George married Mary (Dwyer) and they had eight children, one of whom was my grandfather George W. Jr.. He and his siblings spent some of their time working in the Dye House. 1911 was an unfortunate year. Mary died in March and was buried out at Mount Pleasant Catholic Cemetery, then in April, the Great Fire burned the city including the building at 35 Central Street.
George Sr. and some of the family relocated to Portland, and he became the proprietor of Boston City Dye House. The 1912 Portland City Directory lists the address as 21 Preble Street. George Sr. died in 1914 and joined Mary in Bangor at Mt. Plesant. George W. Jr., my grandfather, and some of his siblings worked for their father until his death.
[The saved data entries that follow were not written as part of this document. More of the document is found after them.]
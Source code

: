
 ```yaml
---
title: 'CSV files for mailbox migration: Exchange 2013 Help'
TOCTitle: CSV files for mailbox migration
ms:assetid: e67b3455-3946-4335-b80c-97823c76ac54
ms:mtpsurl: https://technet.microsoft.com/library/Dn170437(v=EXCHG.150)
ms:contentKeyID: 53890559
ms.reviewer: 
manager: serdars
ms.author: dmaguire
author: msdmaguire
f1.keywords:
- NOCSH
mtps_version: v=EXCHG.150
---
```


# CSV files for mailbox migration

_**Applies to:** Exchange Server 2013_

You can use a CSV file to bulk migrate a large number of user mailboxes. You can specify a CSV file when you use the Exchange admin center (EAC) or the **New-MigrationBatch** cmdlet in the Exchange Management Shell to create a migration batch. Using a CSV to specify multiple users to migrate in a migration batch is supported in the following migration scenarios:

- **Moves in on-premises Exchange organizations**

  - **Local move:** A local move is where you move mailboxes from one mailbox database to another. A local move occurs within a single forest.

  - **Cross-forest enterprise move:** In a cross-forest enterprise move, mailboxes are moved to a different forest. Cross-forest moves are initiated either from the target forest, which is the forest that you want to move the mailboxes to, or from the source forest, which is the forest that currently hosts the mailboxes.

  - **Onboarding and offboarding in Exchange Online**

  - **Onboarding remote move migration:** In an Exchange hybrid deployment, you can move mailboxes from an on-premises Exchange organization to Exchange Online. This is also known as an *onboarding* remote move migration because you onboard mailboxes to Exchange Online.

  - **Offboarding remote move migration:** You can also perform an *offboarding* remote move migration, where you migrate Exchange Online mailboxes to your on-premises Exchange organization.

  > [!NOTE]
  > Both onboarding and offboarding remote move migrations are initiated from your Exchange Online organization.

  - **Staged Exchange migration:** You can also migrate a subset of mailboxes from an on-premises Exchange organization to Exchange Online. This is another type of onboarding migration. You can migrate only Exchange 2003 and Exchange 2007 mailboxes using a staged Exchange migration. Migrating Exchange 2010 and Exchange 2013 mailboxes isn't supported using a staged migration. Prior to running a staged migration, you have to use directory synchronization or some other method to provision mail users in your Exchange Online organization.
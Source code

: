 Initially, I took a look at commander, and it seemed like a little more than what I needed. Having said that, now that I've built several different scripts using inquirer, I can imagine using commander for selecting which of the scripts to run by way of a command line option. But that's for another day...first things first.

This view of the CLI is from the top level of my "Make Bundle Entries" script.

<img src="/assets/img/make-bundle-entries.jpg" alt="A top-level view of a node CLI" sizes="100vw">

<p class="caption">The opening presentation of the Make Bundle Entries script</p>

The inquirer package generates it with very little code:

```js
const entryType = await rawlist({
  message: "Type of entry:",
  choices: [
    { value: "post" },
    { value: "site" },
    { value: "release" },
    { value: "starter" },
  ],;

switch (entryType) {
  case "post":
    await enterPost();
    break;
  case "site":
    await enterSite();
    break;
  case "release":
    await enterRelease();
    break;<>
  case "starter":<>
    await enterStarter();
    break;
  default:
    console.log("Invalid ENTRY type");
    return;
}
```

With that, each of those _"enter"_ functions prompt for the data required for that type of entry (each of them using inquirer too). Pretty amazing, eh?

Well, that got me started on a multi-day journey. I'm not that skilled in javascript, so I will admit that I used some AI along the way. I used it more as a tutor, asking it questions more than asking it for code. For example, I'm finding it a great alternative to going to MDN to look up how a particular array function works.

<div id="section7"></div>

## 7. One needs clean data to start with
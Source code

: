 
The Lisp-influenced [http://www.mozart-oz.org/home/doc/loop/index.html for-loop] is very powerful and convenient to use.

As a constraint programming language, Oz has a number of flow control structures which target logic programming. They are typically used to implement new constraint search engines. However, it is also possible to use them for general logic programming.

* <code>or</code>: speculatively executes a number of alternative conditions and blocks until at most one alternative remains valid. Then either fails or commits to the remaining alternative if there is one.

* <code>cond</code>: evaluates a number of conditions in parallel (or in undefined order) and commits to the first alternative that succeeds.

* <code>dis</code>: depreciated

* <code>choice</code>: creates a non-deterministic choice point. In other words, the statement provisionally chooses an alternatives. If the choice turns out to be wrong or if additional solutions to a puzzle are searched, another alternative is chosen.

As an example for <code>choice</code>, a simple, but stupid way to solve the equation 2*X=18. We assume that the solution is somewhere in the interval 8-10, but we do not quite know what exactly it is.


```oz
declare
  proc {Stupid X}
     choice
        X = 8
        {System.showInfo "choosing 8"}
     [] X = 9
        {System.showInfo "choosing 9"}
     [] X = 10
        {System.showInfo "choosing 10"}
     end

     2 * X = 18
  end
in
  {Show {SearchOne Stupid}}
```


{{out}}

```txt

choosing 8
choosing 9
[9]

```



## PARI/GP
George W. Jr. married Susan (Leahy). My father, one of their four children, was born in Portland. Dad said there was a time when his father was a telegraph operator for the railroads and he’d sometimes visit him down at Union Station on St. John Street. The Station, a grand building, was torn down in 1961 to make way for a strip mall.
In the 1920’s, George W. Jr., Susan, and their children relocated to Dorchester in Boston, a neighborhood filled with Irish Catholics. Susan died in 1932 when my father was 17 followed 25 years later by George W. Jr. in 1959. Dad recalls his father working in a dry cleaning business. Dye houses were a thing of the past. Both grandparents bodies were transported to Bangor and joined the ancestors in the family plot out at Mt. Pleasant Catholic Cemetery. Rest in Peace.
So my dad, John, graduated from Dorchester High School for Boys. I guess the family could no longer afford Catholic schools like he had attended in Portland. When he graduated, he got a job in Cambridge at the Necco factory on Confectioners Row. The initials stood for New England Confectionary Company. I loved Necco wafers as a kid. Not too long after he became a factory worker, his friend, Bill Helman, who called him Jackie, strongly encouraged hime to try and attend college. Dad was a good tennis player, honed his game on the public courts in Dorchester, and obtained a sports scholarship to Tufts University. He graduated with an engineering degree.
I was born in DC and grew up in Ohio. And I have to say that I still find it odd that in my 30s, I ended up moving from Boston to Bangor where I lived for a few years before relocating to Portland. I can’t be sure, but as far as I know, I didn’t run into any relatives during my time in Maine and Massachusetts. And I steered clear of Mt. Pleasant.